GridPilot — Observability & Data Separation Design
Purpose
This document defines how GridPilot separates business-critical domain data from infrastructure / observability data, while keeping operations simple, self-hosted, and cognitively manageable.
Goals:
• protect domain data at all costs
• avoid tool sprawl
• keep one clear mental model for operations
• enable debugging without polluting business logic
• ensure long-term maintainability
Core Principle
Domain data and infrastructure data must never share the same storage, lifecycle, or access path.
They serve different purposes, have different risk profiles, and must be handled independently.
Data Categories
1. Domain (Business) Data
Includes
• users
• leagues
• seasons
• races
• results
• penalties
• escrow balances
• sponsorship contracts
• payments & payouts
Characteristics
• legally relevant
• trust-critical
• user-facing
• must never be lost
• requires strict migrations and backups
Storage
• Relational database (PostgreSQL)
• Strong consistency (ACID)
• Backups and disaster recovery mandatory
Access
• Application backend
• Custom Admin UI (primary control surface)

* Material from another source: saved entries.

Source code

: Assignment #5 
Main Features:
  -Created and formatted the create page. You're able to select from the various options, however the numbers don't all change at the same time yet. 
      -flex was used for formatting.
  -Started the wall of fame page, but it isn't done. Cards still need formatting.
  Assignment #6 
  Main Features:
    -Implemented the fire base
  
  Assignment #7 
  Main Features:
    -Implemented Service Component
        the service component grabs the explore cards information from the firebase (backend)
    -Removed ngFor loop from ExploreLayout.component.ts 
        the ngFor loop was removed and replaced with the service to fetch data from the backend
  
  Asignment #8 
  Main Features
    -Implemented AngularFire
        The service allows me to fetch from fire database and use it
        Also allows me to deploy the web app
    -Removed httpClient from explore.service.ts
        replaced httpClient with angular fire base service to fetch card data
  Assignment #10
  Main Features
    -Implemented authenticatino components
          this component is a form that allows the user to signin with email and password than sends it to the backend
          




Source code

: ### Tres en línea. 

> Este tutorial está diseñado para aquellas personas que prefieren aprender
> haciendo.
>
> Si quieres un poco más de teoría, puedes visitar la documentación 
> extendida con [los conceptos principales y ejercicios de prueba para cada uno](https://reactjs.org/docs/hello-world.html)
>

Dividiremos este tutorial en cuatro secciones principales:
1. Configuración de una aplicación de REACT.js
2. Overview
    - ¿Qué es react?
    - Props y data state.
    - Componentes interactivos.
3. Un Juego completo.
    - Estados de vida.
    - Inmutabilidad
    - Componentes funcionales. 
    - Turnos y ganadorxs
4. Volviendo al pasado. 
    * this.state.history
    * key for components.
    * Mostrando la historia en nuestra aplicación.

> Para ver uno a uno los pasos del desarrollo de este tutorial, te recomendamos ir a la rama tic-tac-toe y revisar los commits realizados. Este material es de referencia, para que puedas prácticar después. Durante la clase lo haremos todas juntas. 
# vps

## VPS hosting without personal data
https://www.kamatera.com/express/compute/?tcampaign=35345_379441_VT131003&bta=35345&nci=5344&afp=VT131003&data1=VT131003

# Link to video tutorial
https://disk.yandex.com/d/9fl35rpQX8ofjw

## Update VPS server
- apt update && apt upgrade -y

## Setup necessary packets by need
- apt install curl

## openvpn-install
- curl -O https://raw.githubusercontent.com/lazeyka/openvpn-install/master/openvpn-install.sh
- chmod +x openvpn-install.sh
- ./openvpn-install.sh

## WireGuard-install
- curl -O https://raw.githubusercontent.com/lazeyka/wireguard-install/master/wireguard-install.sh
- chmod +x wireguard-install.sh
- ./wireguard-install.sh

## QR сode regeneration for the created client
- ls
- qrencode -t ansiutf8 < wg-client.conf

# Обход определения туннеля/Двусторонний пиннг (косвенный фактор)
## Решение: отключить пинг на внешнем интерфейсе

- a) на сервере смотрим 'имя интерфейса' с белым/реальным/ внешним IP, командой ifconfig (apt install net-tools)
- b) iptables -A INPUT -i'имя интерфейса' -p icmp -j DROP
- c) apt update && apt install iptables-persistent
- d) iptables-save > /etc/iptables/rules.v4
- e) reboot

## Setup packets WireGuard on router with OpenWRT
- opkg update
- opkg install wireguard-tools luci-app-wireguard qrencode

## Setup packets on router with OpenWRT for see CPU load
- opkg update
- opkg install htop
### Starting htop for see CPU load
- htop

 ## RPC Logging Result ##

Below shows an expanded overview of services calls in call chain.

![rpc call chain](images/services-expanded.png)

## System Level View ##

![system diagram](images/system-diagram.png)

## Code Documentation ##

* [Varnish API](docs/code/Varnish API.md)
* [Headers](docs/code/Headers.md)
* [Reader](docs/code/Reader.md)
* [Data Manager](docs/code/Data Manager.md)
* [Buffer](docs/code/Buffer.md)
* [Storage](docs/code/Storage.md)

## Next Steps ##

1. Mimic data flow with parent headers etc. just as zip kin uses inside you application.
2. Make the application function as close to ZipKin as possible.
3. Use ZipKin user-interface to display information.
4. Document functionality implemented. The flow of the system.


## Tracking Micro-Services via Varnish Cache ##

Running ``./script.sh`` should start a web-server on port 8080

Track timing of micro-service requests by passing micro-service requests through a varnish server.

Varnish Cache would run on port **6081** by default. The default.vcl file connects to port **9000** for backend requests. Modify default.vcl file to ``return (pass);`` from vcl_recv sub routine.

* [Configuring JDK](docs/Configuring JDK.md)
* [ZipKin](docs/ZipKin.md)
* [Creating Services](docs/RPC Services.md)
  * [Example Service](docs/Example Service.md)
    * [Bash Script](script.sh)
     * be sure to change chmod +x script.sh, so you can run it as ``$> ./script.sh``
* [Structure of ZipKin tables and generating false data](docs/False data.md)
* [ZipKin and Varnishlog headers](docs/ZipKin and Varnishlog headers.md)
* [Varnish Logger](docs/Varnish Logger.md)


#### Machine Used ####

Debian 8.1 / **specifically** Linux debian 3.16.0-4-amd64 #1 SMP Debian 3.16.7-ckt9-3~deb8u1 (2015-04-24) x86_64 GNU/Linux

2. Infrastructure / Observability Data
Includes
• application logs
• error traces
• metrics (latency, throughput, failures)
• background job status
• system health signals
Characteristics
• high volume
• ephemeral by design
• not user-facing
• safe to rotate or delete
• supports debugging, not business logic
Storage
• Dedicated observability stack
• Completely separate from domain database
Access
• Grafana UI only
• Never exposed to users
• Never queried by application logic
Observability Architecture (Self-Hosted)
GridPilot uses a single consolidated self-hosted observability stack.
Components
• Grafana
• Central UI
• Dashboards
• Alerting
• Single login
• Loki
• Log aggregation
• Append-only
• Schema-less
• Optimized for high-volume logs
• Prometheus
• Metrics collection
• Time-series data
• Alert rules
• Tempo (optional)
• Distributed traces
• Request flow analysis
All components are accessed exclusively through Grafana.
Responsibility Split
Custom Admin (GridPilot)
Handles:
• business workflows
• escrow state visibility
• payment events
• league integrity checks
• moderation actions
• audit views
Never handles:
• raw logs
• metrics
• system traces
Observability Stack (Grafana)
Handles:
• system health
• performance bottlenecks
• error rates
• background job failures
• infrastructure alerts
Never handles:
• business decisions
• user-visible data
• domain state
Logging & Metrics Policy
What is logged
• errors and exceptions
• payment and escrow failures
• background job failures
• unexpected external API responses
• startup and shutdown events
What is not logged
• user personal data
• credentials
• domain state snapshots
• high-frequency debug spam
Alerting Philosophy
Alerts are:
• minimal
• actionable
• rare
Examples:
• payment failure spike
• escrow release delay
• background jobs failing repeatedly
• sustained error rate increase
No vanity alerts.
Rationale
This separation ensures:
• domain data remains clean and safe
• observability data can scale freely
• infra failures never corrupt business data
• operational complexity stays manageable
The system favors clarity over completeness and stability over tooling hype.
Summary
• Domain data lives in PostgreSQL
• Observability data lives in a dedicated stack
• Grafana is the single infra control surface
• Custom Admin is the single business control surface
• No shared storage, no shared lifecycle
This design minimizes risk, cognitive load, and operational overhead while remaining fully extensible.